Bookworm Wednesday: Banned Books Week 2011
As most readerly and writerly types know, this week is Banned Books Week, when the American Library Association and a number of other groups try to bring awareness to the American public about the vast problem of book censorship in this country. Every year groups and individuals challenge and attempt to censor or ban a large variety of books from schools, curriculums, libraries, and bookstores. People offer any number of reasons for censoring a book: inappropriate language, inappropriate sexuality, religious concerns, the promotion of “rebellious” behaviors, etc. But, while it is true that some care needs to be taken in when and how you expose certain age groups to certain activities, themes, etc., this kind of censorship is always a fearful, knee-jerk reaction that rarely reflects any true “danger” in the book in question. And wholesale censorship of any kind is just plain wrong. Period.
Also, Banned Books Week is in its 30th year now, which is a pretty impressive mile-stone.
To learn more about this kind of censorship, Banned Books Week, the books that are challenged most often, and things you can do about it, you can go to:
Wikipedia Page on Banned Books Week (which offers a little history on the event)
I have been bothered this week by the complete lack of any mention of Banned Books Week on the University of Houston campus. I realize that state colleges do not have to deal with the same problems of censorship and challenges to books and free speech as K-12 schools and public libraries do, and this is a wonderful thing (though that thing about free speech is looking a little shaky after this incident). However, this sense of safety enjoyed in colleges should make them the perfect place to start the conversation against censorship of any kind, but especially of books and literacy.
I myself have wanted to discuss the topic with the students in my Composition class. However, I have so far been unable to figure out how to make the conversation anything more than: “Hey guys, did you know it’s Banned Books Week?” I want to do more than simply mention it in passing at the beginning or ending of class; however, I simply don’t know how to effectively and legitimately make it a matter of discussion in a class on argumentation and of interest to college Freshmen and Sophomores. The resources and discussions offered by the ALA website and others mainly focus on K-12 and public libraries, and does not translate well to college students.

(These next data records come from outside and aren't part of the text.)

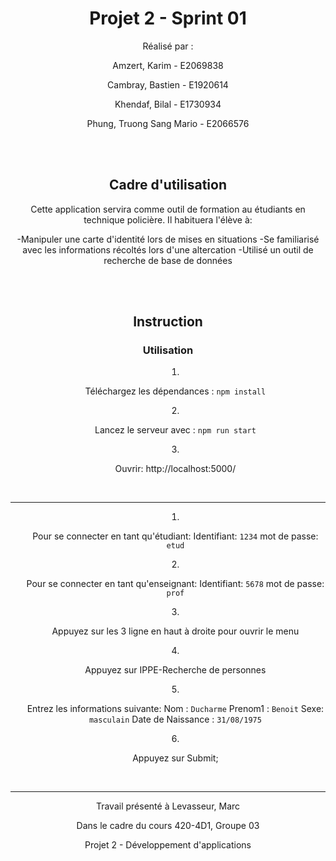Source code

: 
# <div style="text-align: center">Projet 2 - Sprint 01</div>

<div  style="text-align: center;list-style-position: inside;">

Réalisé par :<br/>

Amzert, Karim - E2069838<br/>

Cambray, Bastien - E1920614<br/>

Khendaf, Bilal - E1730934<br/>

Phung, Truong Sang Mario - E2066576

  

<br/>

<br/>

  

## Cadre d'utilisation

Cette application servira comme outil de formation au étudiants en technique policière. Il habituera l'élève à:

-Manipuler une carte d'identité lors de mises en situations
-Se familiarisé avec les informations récoltés lors d'une altercation
-Utilisé un outil de recherche de base de données

<br/>

<br/>

  

## Instruction

### Utilisation

1. Téléchargez les dépendances : `npm install`

2. Lancez le serveur avec : `npm run start`

3. Ouvrir: http://localhost:5000/

  

<br/>

<hr/>

  
  

1. Pour se connecter en tant qu'étudiant:
Identifiant: ```1234```
mot de passe: ``` etud ```

2. Pour se connecter en tant qu'enseignant:
Identifiant: ```5678```
mot de passe: ```prof```


  

3. Appuyez sur les 3 ligne en haut à droite pour ouvrir le menu

4. Appuyez sur IPPE-Recherche de personnes

5. Entrez les informations suivante:
	Nom : ```Ducharme```
	Prenom1 : ```Benoit```
	Sexe: ```masculain```
	Date de Naissance : ```31/08/1975```
	
6. Appuyez sur Submit;  

<br/>

<hr/>

Travail présenté à Levasseur, Marc <br/>

Dans le cadre du cours 420-4D1, Groupe 03 <br/>

Projet 2 - Développement d'applications

</div>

So, what I guess I’m trying to say is: if anyone has any suggestions for ways I can bring the conversation into a college classroom meaningfully, I would appreciate it. It’s probably a little too late to do much with it this year (my class only meets Tues and Thurs), but I’d love some ideas for next year. I’m also thinking about ways I can get the campus as a whole more involved next year. Maybe a Banned Book drive? That we can arrange to be sent to places where books are being censored? It’s a thought anyway…
In the meantime, go the ALA website and check out the list of Most Banned Books for 2010-2011, and see how many of your favorites made the list. I think for the me, the one I love most but am not particularly surprised about is Slaughterhouse-Five. The two books that I also love, and whose inclusion surprises me a little, are Snow Falling On Cedars by David Guterson and Water for Elephants by Sara Gruen.
Which of your favorite books made the list? What kinds of things do you (or can you) do for Banned Books Week? And if you have any suggestions for my classroom, that would be awesome!